● **PROVIDED MATERIAL**
####

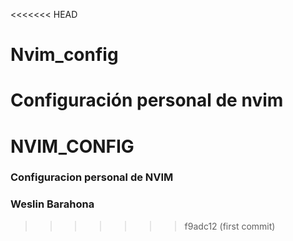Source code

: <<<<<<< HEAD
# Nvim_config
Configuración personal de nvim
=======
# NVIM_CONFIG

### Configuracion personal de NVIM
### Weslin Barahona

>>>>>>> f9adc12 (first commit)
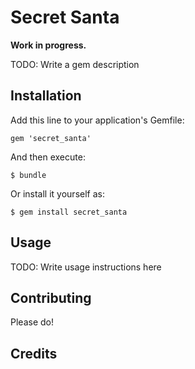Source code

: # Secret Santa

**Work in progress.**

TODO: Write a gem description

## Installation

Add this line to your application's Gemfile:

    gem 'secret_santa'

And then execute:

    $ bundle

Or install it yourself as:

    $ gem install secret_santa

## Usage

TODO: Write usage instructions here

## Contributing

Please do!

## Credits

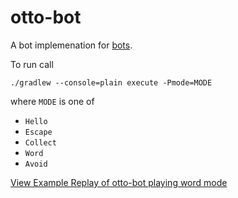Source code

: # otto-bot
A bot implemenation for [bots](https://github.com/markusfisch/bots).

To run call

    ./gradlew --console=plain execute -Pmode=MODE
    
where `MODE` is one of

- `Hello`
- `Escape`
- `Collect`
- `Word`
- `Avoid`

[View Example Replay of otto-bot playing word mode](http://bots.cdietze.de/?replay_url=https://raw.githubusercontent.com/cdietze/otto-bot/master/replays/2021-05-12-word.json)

####

Check the entries above line by line and return each one containing the word "bots".

● **COMPLETED EXERCISE**
A bot implemenation for [bots](https://github.com/markusfisch/bots).
[View Example Replay of otto-bot playing word mode](http://bots.cdietze.de/?replay_url=https://raw.githubusercontent.com/cdietze/otto-bot/master/replays/2021-05-12-word.json)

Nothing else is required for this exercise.